Kata kunci dari konsep kekerasaan seksual yang diusung feminis adalah adanya paksaan atau tidak adanya persetujuan dari seseorang, bukan pada baik atau buruknya perilaku seksual tersebut ditinjau dari kesehatan, nilai-nilai agama, sosial, dan budaya yang terdapat pada suatu masyarakat. Akibatnya, perilaku seksual yang selama ini dianggap menyimpang dan berisiko tinggi tertular penyakit kelamin mematikan, seperti perzinaan dan LGBT, justru tidak dianggap sebagai bagian dari bentuk kekerasan seksual karena perzinaan pada umumnya dilandasi suka sama-suka dan bukan paksaan. Perilaku LBGT tidak bisa dikategorikan sebagai bentuk kekerasan seksual apabila dilakukan dengan kesadaran dari pelakunya. Bahkan, orang-orang yang menolak perilaku LBGT  dianggap telah melakukan kekerasan seksual karena tidak dapat menerima pilihan orientasi seksual dan identitas gender yang berbeda. Begitupun dengan tindakan pelacuran, aborsi, dan nudity yang dilakukan atas kemauan sendiri tidak dapat dikategorikan sebagai bentuk kekerasan seksual jika tidak ada unsur pemaksaan. Menurut konsep kekerasan seksual, yang termasuk bentuk kekerasan adalah tindakan pemaksaan pelacuran, pemaksaan aborsi, pemaksaan nudity, dan lain-lain sehingga apabila ditafsirkan secara a contrario atau kebalikan maka perbuatan-perbuatan tersebut jika dilakukan dengan kesadaran dan tanpa tekanan atau paksaan maka dapat dilegalkan secara hukum.

Ketika dilakukan upaya  Judicial Review (JR) pasal-pasal KUHP tentang kesusilaan untuk membuat suatu norma hukum baru terkait perilaku LGBT dan perzinaan,  kelompok pendukung feminisme di Indonesia justru menolak upaya JR tersebut dengan dalih penghormatan pada Hak Asasi Manusia. Mereka menganggap hubungan seks di luar perkawinan (perzinaan) rata-rata bersifat ambigu dan dapat digunakan sebagai sarana kultural yang akan membebani perempuan. Beban tersebut diakibatkan oleh tuntunan masyarakat pada perempuan untuk menjaga kesuciannya karena kesucian perempuan dianggap sebagai simbol kesucian masyarakat.[14]

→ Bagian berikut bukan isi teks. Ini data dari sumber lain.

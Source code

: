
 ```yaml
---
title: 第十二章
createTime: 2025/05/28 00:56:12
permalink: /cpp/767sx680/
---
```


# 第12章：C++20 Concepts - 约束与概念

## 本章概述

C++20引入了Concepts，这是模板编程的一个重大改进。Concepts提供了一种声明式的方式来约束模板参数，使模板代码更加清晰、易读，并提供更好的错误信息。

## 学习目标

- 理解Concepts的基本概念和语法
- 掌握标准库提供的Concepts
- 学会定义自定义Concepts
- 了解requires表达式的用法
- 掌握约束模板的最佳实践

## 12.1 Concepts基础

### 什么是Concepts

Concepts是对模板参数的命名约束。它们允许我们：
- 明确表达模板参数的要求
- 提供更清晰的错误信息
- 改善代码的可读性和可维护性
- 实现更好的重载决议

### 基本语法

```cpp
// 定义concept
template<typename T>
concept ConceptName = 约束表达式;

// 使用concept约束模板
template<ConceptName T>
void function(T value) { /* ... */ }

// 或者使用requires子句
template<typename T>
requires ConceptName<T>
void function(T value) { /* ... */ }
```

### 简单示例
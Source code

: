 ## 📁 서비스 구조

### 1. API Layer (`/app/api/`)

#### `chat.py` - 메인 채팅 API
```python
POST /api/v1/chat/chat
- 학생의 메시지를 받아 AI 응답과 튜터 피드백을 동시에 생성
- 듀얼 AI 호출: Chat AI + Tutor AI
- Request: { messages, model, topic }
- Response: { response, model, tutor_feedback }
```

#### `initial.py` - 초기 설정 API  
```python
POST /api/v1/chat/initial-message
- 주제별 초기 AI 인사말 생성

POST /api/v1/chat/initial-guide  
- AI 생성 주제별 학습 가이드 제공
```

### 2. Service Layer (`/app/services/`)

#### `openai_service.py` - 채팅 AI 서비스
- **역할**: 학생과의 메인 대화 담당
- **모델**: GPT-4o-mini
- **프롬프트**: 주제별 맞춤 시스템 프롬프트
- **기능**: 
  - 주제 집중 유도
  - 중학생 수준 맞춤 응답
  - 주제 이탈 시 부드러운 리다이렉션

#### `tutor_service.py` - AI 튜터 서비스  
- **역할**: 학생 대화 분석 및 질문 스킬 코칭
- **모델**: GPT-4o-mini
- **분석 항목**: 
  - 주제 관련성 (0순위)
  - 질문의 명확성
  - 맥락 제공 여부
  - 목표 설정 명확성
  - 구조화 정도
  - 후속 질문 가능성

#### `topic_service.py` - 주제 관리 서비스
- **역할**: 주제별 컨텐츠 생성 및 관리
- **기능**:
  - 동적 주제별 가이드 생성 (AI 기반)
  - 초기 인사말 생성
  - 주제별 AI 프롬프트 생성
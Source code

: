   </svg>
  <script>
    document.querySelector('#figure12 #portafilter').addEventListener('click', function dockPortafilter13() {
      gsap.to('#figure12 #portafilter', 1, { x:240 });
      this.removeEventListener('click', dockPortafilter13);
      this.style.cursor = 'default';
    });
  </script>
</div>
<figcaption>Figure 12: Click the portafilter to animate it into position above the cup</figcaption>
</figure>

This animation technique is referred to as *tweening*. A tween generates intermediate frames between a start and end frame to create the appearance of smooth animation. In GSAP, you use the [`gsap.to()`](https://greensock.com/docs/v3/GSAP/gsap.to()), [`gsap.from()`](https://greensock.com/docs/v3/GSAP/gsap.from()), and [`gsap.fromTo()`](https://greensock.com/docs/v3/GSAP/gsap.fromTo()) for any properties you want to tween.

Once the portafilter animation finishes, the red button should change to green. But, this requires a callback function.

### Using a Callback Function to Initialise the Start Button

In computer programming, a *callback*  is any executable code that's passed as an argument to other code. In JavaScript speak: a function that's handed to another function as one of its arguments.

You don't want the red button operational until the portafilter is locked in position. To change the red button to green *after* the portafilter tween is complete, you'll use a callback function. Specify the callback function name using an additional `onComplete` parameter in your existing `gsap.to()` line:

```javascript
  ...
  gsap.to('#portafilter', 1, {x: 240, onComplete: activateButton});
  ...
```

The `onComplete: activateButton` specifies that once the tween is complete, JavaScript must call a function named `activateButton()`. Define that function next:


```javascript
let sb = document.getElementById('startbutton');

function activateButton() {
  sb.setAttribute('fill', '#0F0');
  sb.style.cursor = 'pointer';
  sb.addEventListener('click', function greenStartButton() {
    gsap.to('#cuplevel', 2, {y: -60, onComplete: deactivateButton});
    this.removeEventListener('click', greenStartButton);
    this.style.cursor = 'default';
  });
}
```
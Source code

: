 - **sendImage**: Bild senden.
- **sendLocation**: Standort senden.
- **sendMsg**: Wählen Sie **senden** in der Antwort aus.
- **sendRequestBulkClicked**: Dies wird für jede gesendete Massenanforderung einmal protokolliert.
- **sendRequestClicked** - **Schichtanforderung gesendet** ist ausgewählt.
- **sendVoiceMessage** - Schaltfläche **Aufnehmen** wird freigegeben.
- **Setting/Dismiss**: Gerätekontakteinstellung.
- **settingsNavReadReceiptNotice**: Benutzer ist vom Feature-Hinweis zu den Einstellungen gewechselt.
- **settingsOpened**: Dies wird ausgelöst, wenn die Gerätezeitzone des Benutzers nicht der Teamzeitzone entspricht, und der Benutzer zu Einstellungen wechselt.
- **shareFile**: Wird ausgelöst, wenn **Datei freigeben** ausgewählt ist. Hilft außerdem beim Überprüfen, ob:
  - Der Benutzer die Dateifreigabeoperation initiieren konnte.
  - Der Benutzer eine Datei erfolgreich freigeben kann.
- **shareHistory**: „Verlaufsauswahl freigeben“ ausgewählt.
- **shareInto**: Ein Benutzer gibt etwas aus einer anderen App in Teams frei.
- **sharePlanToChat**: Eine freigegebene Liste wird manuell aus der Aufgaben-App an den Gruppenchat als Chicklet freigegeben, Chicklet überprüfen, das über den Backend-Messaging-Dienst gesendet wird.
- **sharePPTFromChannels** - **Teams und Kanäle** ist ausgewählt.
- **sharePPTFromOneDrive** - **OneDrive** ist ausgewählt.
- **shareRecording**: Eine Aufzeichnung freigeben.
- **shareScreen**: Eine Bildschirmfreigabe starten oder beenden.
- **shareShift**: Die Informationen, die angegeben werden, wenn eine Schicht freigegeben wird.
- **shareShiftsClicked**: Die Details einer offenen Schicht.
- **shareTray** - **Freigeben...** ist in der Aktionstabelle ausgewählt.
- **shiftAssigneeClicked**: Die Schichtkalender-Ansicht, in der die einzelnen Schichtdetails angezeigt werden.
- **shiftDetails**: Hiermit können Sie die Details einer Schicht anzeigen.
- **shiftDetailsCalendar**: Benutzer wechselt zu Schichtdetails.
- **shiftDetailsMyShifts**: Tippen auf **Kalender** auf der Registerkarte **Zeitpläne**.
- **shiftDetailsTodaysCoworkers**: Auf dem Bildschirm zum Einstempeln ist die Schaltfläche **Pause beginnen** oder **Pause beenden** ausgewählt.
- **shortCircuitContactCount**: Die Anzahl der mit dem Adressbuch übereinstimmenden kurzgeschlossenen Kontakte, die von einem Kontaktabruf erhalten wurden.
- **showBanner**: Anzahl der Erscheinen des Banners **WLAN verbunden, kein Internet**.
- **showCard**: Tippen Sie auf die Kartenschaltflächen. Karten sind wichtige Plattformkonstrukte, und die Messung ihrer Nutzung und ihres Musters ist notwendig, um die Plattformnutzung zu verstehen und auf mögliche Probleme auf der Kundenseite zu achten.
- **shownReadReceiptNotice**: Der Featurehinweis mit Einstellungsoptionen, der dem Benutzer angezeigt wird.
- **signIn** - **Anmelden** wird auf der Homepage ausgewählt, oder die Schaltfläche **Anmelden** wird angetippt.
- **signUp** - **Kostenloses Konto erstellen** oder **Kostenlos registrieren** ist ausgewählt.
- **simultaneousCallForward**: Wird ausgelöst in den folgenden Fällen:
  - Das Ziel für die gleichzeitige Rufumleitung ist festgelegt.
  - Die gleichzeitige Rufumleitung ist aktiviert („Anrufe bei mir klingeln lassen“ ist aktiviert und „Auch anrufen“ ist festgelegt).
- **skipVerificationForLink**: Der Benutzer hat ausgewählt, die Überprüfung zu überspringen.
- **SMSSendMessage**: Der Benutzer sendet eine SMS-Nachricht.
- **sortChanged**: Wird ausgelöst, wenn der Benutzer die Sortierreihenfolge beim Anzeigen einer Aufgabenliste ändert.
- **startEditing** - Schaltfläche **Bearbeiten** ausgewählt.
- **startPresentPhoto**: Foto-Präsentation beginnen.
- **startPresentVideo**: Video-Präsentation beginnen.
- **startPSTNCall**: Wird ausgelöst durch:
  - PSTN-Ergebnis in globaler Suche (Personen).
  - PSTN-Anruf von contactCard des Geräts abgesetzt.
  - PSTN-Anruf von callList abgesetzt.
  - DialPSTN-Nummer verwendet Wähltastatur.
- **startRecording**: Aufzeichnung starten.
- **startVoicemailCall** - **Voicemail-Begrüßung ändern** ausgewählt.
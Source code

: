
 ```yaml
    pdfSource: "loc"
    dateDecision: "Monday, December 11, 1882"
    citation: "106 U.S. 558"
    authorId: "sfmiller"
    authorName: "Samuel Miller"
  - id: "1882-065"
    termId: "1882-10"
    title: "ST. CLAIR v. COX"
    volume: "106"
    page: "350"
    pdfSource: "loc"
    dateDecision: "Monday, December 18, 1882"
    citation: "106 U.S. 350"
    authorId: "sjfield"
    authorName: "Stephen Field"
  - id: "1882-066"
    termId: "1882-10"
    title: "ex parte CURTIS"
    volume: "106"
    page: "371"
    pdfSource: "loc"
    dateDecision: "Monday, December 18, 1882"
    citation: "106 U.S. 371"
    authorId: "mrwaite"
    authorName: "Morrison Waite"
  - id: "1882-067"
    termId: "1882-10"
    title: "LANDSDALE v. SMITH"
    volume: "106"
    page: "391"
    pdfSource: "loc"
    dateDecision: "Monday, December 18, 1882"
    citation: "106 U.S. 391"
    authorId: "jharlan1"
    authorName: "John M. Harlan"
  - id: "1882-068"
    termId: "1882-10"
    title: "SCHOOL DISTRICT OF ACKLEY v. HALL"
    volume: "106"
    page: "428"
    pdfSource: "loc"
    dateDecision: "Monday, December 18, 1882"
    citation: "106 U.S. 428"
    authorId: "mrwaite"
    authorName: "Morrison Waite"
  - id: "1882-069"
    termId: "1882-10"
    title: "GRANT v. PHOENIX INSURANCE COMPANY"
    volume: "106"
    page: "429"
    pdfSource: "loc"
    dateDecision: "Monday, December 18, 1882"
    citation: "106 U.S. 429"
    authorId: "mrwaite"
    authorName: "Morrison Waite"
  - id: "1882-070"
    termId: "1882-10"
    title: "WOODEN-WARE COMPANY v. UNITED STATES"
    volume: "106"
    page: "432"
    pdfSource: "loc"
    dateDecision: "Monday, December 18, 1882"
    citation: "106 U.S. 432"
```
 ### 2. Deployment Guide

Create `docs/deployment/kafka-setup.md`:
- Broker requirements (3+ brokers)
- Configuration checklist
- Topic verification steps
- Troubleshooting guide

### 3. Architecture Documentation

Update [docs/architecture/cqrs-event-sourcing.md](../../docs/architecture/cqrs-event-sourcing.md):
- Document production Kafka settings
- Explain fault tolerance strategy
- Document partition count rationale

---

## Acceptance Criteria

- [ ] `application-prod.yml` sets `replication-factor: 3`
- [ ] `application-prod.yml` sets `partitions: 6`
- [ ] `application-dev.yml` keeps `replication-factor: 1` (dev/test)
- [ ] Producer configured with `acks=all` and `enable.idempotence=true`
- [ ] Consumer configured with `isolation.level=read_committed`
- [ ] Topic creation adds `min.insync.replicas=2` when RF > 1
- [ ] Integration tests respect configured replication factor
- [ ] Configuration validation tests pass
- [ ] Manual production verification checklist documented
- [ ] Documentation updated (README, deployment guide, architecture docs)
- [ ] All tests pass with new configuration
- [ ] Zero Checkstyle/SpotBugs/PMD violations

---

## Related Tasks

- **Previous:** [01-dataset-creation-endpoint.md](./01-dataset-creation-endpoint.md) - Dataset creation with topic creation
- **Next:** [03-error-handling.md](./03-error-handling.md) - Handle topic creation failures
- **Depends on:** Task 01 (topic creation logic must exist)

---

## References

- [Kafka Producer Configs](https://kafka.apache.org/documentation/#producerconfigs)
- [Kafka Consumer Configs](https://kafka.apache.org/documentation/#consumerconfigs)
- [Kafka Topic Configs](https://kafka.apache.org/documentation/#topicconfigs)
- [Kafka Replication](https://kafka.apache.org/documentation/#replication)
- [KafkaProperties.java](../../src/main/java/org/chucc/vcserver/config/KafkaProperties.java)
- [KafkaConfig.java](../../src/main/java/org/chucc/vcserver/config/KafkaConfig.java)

Pandangan semacam ini tentu sangat keliru. Seks di luar nikah dalam budaya Indonesia tidak pernah menjadi suatu hal yang ambigu, apalagi dianggap membebani perempuan. Kajian sejarah telah membuktikan bahwa masyarakat Indonesia sejak dulu menentang perilaku seks bebas karena mereka berusaha mengamalkan ajaran moral dan agama yang dianutnya. Suatu ajaran moral atau agama hanya menjadi beban bagi seseorang apabila orang tersebut tidak meyakini kebijaksanaan atau manfaat yang terkandung dari ajaran moral dan agama tersebut. Ambiguitas tentang seks di luar nikah merupakan fenomena modern, bahkan di dunia Barat sendiri, ketika moralitas dan agama tidak lagi mewarnai produk hukum di suatu negara dengan dalil kebebasan atau kemerdekaan seksual.

Kekerasan Seksual VS Kejahatan Seksual

Agar kita tidak tersandera oleh terminologi kekerasan seksual dalam wacana perkosaan dan kejahatan bermotif seksual maka diperlukan terminologi dan konsep yang lebih sesuai dengan nilai-nilai agama, budaya, dan norma masyarakat Indonesia. Dalam hal ini, penggunaan terminologi kejahatan dan penyimpangan seksual menjadi alternatif yang lebih baik untuk menghindari ambiguitas dan kontroversi dalam penafsirannya karena lebih mengakomodasi nilai-nilai moral dan agama. Dalam Kamus Besar Bahasa Indonesia (KBBI ) online, kekerasan diartikan sebagai: 1) yang bersifat keras; 2) perbuatan seseorang atau kelompok orang yang menyebabkan cedera atau matinya orang lain atau menyebabkan kerusakan fisik atau barang orang lain; 3) paksaan. Secara bahasa, walaupun kekerasan bermakna negatif karena berpotensi menimbulkan kerusakan fisik, kekerasan dapat dimaknai juga sebagai pemaksaan terhadap seseorang yang lebih bersifat psikologis.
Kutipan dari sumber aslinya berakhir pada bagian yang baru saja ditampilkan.